All lines below containing "post" are to be listed.
──────── Source material ────────
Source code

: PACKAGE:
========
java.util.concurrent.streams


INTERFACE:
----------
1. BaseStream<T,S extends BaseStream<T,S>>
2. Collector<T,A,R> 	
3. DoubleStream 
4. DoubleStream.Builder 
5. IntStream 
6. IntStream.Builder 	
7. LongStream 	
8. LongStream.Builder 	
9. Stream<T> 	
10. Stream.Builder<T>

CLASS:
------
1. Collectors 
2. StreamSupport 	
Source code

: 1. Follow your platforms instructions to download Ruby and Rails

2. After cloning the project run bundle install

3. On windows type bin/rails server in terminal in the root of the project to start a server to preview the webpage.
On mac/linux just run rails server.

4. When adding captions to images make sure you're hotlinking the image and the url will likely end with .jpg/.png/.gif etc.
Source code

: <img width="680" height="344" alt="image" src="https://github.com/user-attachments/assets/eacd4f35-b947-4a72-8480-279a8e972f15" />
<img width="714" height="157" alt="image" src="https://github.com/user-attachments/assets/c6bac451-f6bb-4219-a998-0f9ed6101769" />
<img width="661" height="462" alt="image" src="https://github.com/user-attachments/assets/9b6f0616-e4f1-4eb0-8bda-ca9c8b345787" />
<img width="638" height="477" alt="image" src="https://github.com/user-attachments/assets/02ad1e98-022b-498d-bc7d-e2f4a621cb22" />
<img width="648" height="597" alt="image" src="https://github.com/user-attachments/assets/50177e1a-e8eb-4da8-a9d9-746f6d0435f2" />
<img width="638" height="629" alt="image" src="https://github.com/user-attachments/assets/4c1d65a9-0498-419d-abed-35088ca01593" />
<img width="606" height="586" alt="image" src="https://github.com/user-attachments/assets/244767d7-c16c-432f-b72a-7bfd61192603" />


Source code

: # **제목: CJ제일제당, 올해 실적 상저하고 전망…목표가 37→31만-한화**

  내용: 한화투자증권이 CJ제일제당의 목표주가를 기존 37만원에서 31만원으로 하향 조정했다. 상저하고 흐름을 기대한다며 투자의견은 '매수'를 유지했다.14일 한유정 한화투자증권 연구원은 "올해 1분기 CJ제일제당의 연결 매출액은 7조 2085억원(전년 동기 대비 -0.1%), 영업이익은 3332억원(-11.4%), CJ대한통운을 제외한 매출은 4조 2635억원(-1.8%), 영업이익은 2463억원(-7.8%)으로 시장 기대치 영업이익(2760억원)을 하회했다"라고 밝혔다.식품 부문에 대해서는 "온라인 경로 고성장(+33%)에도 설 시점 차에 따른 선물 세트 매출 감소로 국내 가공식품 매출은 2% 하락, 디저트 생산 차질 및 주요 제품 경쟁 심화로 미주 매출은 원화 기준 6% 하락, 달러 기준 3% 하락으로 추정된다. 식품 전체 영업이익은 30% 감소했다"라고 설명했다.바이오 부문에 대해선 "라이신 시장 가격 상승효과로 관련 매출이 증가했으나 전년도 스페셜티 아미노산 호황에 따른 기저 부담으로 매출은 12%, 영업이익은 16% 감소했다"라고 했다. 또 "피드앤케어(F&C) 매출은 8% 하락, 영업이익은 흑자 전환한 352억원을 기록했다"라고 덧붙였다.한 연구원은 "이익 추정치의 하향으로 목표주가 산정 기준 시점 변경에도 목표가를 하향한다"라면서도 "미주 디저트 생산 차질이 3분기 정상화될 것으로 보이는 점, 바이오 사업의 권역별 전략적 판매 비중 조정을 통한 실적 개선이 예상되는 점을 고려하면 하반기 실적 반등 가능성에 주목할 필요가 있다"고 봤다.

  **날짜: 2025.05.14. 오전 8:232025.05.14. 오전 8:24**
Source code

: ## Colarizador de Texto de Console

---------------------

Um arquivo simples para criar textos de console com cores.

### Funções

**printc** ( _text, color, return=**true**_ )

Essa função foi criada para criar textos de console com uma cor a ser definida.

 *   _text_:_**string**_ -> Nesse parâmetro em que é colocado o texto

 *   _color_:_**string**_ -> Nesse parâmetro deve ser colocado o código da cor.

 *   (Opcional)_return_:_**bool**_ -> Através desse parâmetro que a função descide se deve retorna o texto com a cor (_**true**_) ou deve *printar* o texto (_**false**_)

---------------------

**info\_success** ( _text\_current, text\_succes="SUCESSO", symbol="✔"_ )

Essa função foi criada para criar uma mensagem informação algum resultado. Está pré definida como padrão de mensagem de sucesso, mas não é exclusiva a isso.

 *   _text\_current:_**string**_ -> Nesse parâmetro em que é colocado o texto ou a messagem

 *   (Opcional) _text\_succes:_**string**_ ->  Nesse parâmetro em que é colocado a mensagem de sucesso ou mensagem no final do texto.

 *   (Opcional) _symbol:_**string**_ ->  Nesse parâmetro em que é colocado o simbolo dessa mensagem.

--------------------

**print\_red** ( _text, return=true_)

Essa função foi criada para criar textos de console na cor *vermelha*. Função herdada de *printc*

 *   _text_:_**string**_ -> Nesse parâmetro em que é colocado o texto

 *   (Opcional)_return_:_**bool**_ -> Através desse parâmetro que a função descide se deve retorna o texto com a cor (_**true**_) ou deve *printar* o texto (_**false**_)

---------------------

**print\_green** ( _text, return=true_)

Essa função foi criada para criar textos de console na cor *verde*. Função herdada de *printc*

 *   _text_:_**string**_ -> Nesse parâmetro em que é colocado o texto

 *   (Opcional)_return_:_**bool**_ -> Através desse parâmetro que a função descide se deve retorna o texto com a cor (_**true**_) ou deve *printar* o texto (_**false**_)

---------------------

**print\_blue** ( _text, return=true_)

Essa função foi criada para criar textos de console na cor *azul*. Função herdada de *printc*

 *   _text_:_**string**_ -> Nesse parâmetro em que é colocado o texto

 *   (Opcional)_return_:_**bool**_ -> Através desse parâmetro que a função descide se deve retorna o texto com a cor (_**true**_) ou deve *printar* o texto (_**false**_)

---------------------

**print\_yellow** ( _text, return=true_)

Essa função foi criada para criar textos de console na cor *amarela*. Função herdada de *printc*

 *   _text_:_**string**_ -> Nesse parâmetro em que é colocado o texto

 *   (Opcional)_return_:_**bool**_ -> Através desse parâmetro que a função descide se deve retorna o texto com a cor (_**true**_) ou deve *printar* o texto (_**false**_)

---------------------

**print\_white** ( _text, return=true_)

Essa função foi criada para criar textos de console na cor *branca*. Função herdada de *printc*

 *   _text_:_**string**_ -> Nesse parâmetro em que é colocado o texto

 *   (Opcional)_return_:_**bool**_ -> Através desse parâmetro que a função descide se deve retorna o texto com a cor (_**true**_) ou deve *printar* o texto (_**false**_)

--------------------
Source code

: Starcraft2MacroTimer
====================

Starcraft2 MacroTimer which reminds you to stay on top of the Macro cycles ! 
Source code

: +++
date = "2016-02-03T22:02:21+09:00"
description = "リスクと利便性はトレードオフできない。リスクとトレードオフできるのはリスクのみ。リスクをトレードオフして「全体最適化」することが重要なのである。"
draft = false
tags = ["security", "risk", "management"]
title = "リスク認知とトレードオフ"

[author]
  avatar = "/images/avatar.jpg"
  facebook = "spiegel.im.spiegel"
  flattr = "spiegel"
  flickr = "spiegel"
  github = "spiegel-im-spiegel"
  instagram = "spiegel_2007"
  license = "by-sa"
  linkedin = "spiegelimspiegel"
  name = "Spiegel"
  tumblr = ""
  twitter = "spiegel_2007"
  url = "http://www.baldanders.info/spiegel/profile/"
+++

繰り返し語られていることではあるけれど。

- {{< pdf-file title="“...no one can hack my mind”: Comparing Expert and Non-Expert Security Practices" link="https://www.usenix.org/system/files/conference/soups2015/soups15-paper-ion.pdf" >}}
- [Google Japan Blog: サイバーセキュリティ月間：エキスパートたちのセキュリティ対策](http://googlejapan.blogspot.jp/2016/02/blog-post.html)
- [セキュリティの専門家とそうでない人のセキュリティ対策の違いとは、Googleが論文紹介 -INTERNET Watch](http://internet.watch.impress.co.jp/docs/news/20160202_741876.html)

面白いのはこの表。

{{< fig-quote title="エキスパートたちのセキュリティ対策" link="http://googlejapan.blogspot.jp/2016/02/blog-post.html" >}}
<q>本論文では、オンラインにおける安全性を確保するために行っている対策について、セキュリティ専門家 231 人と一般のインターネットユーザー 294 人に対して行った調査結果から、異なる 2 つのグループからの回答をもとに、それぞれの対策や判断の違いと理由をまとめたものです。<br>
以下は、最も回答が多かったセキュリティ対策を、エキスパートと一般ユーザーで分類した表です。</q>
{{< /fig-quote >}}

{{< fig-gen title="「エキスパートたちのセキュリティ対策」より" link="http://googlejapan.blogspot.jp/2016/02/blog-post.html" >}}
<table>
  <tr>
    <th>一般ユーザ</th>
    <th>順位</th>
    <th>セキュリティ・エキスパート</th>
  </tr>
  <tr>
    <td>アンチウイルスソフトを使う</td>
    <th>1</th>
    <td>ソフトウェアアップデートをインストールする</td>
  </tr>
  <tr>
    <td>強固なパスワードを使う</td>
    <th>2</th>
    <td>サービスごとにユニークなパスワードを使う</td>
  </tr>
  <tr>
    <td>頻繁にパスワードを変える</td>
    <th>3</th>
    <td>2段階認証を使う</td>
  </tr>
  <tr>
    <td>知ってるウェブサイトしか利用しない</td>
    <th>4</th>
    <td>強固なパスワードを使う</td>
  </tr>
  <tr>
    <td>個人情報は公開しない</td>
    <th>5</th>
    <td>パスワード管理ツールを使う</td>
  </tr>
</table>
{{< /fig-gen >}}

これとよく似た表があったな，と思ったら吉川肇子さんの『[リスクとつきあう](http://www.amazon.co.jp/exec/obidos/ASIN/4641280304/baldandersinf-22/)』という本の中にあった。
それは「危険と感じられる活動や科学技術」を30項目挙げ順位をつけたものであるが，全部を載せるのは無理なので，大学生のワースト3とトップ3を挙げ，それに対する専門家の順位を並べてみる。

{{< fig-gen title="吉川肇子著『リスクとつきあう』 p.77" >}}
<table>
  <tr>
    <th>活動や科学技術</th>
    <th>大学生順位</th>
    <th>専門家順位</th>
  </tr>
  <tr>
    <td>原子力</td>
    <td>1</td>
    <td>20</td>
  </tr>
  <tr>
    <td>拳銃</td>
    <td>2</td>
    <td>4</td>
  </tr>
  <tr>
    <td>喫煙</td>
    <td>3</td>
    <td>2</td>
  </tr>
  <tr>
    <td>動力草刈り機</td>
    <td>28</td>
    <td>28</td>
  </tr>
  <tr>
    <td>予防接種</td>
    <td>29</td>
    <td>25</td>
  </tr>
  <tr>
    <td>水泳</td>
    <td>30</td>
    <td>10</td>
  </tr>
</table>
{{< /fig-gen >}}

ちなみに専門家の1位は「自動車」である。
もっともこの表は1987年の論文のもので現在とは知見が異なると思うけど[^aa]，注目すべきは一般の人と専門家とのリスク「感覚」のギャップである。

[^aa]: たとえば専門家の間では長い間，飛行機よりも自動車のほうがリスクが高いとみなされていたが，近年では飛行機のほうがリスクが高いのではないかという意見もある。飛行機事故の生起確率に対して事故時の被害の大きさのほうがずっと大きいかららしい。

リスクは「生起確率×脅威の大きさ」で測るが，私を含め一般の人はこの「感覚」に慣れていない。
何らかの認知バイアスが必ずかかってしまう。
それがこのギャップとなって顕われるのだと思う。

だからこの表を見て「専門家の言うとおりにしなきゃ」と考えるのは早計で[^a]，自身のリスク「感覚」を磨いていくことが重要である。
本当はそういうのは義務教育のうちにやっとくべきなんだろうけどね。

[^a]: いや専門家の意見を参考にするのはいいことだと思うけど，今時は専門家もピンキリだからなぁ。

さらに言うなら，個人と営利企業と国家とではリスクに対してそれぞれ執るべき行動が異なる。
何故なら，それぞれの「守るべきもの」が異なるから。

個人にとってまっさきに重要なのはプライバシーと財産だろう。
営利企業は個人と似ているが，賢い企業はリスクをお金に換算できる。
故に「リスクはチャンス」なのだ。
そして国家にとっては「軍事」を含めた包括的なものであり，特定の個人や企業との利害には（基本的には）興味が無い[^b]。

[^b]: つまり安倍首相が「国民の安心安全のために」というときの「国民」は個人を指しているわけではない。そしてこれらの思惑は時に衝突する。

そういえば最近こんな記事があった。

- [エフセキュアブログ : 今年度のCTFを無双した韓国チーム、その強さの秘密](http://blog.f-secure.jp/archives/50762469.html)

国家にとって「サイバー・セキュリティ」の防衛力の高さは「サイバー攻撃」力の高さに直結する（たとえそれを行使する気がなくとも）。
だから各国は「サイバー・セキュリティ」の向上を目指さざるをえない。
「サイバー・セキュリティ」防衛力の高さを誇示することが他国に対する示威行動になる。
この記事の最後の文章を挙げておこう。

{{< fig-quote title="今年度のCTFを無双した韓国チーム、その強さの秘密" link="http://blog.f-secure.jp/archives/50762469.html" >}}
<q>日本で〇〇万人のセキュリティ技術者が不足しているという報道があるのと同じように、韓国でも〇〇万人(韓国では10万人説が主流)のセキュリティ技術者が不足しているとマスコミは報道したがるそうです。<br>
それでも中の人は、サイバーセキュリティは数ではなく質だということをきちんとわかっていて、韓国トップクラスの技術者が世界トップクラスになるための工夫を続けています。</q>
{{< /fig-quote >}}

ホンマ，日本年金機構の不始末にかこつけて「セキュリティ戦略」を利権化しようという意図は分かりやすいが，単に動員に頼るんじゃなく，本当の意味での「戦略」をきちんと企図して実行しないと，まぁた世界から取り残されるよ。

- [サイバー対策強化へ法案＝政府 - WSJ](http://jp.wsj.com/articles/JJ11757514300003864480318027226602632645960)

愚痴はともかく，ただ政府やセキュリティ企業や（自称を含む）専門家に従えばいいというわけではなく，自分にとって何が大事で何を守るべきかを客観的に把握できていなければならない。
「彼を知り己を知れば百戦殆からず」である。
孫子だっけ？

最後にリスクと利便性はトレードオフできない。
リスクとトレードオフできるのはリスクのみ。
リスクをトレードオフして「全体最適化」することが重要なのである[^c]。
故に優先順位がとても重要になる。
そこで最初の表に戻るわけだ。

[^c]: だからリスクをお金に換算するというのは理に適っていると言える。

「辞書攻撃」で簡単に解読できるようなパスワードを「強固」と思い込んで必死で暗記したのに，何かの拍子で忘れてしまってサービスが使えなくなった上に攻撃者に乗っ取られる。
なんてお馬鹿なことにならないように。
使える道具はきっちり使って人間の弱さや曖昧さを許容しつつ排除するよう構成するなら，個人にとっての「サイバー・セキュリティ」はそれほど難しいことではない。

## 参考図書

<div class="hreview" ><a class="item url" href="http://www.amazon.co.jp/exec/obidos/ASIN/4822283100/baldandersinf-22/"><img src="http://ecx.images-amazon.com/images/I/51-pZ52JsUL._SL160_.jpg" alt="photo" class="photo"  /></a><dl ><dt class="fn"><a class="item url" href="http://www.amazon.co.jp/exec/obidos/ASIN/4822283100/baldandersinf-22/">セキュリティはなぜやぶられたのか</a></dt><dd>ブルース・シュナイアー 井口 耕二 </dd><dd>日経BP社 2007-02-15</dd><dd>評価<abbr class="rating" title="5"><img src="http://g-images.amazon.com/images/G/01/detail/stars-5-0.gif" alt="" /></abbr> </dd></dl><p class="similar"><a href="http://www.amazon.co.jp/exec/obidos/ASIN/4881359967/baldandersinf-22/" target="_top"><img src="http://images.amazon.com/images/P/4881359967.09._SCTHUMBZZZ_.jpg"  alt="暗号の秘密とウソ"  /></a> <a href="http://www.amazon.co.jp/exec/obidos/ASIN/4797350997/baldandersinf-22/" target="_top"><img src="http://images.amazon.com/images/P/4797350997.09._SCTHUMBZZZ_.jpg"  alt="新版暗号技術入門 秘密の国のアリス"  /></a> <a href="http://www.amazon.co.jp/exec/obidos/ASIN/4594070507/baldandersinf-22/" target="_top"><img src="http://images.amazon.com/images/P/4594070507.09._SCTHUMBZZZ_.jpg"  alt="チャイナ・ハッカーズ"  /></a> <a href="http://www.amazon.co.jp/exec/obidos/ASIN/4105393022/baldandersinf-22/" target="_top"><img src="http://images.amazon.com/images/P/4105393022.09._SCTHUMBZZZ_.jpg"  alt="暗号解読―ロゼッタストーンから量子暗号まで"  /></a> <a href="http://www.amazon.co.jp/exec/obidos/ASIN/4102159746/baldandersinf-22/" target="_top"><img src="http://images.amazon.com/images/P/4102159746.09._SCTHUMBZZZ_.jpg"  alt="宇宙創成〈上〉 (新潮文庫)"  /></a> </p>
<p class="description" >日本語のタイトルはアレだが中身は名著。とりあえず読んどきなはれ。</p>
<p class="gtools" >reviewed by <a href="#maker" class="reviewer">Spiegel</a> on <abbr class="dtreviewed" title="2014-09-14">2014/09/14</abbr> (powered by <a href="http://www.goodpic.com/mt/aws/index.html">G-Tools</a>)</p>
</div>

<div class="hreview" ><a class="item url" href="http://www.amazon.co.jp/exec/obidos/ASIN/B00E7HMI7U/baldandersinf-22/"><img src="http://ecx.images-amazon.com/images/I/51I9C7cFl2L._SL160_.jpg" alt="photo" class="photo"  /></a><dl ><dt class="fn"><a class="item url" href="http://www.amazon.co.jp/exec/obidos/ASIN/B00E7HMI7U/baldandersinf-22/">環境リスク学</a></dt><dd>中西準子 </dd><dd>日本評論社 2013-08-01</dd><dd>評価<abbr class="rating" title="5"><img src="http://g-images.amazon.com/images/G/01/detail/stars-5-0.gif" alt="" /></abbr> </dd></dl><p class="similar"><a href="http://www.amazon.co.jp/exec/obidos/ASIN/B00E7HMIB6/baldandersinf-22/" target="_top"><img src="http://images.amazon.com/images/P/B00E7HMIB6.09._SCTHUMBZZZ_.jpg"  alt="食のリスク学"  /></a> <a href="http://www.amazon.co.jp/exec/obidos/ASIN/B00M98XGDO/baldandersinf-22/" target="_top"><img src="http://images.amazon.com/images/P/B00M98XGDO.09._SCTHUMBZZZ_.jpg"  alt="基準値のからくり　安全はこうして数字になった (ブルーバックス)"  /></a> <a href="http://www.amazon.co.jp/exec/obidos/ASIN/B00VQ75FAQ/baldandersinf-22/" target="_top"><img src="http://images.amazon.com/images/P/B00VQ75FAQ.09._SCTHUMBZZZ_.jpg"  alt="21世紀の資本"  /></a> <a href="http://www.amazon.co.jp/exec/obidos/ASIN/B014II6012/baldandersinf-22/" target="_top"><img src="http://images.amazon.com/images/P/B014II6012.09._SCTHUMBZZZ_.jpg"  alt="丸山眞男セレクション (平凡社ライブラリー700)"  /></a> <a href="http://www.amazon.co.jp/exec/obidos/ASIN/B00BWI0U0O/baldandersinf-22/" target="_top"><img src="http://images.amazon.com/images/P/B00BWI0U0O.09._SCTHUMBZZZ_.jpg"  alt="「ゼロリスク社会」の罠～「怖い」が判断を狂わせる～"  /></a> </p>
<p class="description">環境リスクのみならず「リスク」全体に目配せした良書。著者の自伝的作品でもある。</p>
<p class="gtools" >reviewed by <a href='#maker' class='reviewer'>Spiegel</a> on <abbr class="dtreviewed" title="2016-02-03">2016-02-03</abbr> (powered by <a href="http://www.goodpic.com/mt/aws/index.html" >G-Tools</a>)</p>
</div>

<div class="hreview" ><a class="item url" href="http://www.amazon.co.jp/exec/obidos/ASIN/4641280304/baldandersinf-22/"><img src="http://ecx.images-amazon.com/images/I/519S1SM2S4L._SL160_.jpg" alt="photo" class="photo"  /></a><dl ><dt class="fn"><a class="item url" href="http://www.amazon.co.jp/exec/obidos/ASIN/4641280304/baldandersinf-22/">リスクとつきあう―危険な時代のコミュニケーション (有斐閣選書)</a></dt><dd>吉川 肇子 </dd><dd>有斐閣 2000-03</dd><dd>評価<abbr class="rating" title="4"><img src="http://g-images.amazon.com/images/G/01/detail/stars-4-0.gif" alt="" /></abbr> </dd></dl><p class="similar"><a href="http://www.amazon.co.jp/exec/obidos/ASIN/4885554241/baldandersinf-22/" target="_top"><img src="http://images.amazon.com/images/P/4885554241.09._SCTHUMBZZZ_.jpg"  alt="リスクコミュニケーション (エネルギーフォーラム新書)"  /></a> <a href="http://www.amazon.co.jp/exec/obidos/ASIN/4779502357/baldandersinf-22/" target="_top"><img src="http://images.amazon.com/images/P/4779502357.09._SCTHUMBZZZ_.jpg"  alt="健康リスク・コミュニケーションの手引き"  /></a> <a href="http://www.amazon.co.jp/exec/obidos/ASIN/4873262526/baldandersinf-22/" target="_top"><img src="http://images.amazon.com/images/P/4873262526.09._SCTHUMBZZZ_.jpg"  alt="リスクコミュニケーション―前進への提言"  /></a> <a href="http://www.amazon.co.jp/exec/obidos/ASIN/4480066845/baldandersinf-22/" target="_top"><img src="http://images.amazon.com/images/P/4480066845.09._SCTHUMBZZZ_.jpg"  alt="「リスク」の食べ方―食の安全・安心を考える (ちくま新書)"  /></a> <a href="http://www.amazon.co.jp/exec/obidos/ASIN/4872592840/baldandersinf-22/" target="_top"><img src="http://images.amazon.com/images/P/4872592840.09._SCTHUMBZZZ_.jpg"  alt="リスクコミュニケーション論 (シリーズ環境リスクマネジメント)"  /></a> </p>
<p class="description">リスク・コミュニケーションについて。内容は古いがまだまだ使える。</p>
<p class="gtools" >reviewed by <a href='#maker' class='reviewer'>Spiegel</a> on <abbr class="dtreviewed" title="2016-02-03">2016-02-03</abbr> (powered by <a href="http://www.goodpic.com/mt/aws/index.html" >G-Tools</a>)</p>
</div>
────────
• Task result:
- [Google Japan Blog: サイバーセキュリティ月間：エキスパートたちのセキュリティ対策](http://googlejapan.blogspot.jp/2016/02/blog-post.html)
{{< fig-quote title="エキスパートたちのセキュリティ対策" link="http://googlejapan.blogspot.jp/2016/02/blog-post.html" >}}
{{< fig-gen title="「エキスパートたちのセキュリティ対策」より" link="http://googlejapan.blogspot.jp/2016/02/blog-post.html" >}}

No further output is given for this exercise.